Os Estados Unidos destruíram a fábrica de Al-Chifaa porque tinham certeza de que produzia componentes para o gás neurotóxico VX.
Protestos Milhares de pessoas voltaram às ruas de Cartum, ontem, para protestar contra o bombardeio pelos Estados Unidos da fábrica de produtos farmacêuticos, em meio a um discurso antiamericano pronunciado pelo presidente Omar el Bechir.
‘‘Os Estados Unidos cometeram um grave erro ao declarar guerra a nosso país’’, afirmou Bechir, ante 5.000 militares e funcionários civis, durante outra manifestação nas ruas da capital contra a destruição da fábrica de Al Chifaa, ocorrida no último dia 20.
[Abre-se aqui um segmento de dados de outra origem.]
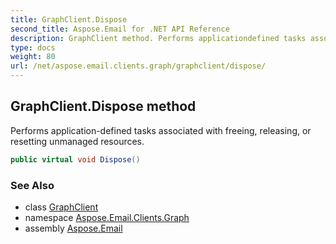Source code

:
 ```yaml
---
title: GraphClient.Dispose
second_title: Aspose.Email for .NET API Reference
description: GraphClient method. Performs applicationdefined tasks associated with freeing releasing or resetting unmanaged resources
type: docs
weight: 80
url: /net/aspose.email.clients.graph/graphclient/dispose/
---
```

## GraphClient.Dispose method

Performs application-defined tasks associated with freeing, releasing, or resetting unmanaged resources.

```csharp
public virtual void Dispose()
```

### See Also

* class [GraphClient](../)
* namespace [Aspose.Email.Clients.Graph](../../graphclient/)
* assembly [Aspose.Email](../../../)


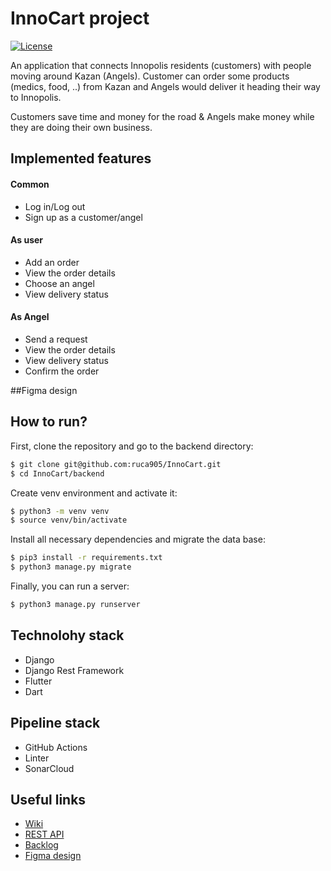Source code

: # InnoCart project

[![License](https://img.shields.io/github/license/InnoSWP/InnoCart?color=violet&logoColor=red&style=for-the-badge)](https://github.com/InnoSWP/InnoCart-04/blob/master/LICENSE)

An application that connects Innopolis residents (customers) with people moving around Kazan (Angels). Customer can order some products (medics, food, ..) from Kazan and Angels would deliver it heading their way to Innopolis. 

Customers save time and money for the road & Angels make money while they are doing their own business.

## Implemented features
#### Common
* Log in/Log out
* Sign up as a customer/angel
#### As user
* Add an order
* View the order details
* Choose an angel
* View delivery status
#### As Angel
* Send a request
* View the order details
* View delivery status
* Confirm the order

##Figma design


## How to run?
First, clone the repository and go to the backend directory:
```bash
$ git clone git@github.com:ruca905/InnoCart.git
$ cd InnoCart/backend
```
Create venv environment and activate it:
```bash
$ python3 -m venv venv
$ source venv/bin/activate
```
Install all necessary dependencies and migrate the data base:
```bash
$ pip3 install -r requirements.txt
$ python3 manage.py migrate
```
Finally, you can run a server:
```bash
$ python3 manage.py runserver
```

## Technolohy stack
* Django
* Django Rest Framework
* Flutter
* Dart

## Pipeline stack
* GitHub Actions
* Linter
* SonarCloud

## Useful links
* [Wiki](https://github.com/InnoSWP/InnoCart-04/wiki)
* [REST API](https://app.swaggerhub.com/apis/Innopolis-University1/InnoCart/1.0.0-oas3)
* [Backlog](https://github.com/orgs/InnoSWP/projects/17)
* [Figma design](https://www.figma.com/file/uNcYX3G4SNXs85SRhC1si3/InnoCart-UI?node-id=0%3A1)



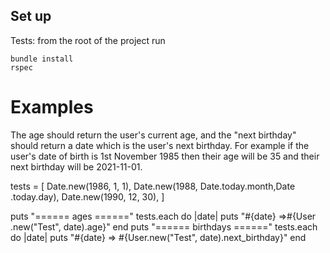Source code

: ## Set up

Tests: from the root of the project run

```
bundle install
rspec
```

# Examples

The age should return the user's current age, and the "next birthday" should return a date which is the user's next birthday. For example if the user's date of birth is 1st November 1985 then their age will be 35 and their next birthday will be 2021-11-01.

tests = [
​Date​.new(​1986​, ​1​, ​1​),
​Date​.new(​1988​, ​Date​.today.month, ​Date​.today.day),
​Date​.new(​1990​, ​12​, ​30​),
]

puts ​"​====== ages ======​"
tests.each ​do​ |date|
puts ​"#{​date​}​ => ​#{​User​.new(​"​Test​"​, date).age​}"
end
puts ​"​====== birthdays ======​"
tests.each ​do​ |date|
puts ​"#{​date​}​ => ​#{​User​.new(​"​Test​"​, date).next_birthday​}"
end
‘‘Deus nos dará as forças necessárias para derrotar os Estados Unidos. Não estamos sozinhos, todos os países islâmicos nos apóiam’’, disse o presidente sudanês aos manifestantes, que o ouviam ante a entrada do quartel general do exército sob uma chuva torrencial.
Talebã nega O líder talebã Mohammad Omar negou ontem as acusações segundo as quais sua milícia fundamentalista conceda asilo a terroristas no Afeganistão, e se declarou disposto a conversar com as autoridades internacionais sobre o assunto, segundo informou a agência Afghan Islamic Press (AIP).
‘‘Não há nenhum terrorista em nosso país, e não fornecemos asilo a nenhum deles, declarou Mohammad Omar em resposta ao apelo feito pelo Conselho de Segurança das Nações Unidas (ONU) às facções afegãs para que não dêem proteção a terroristas.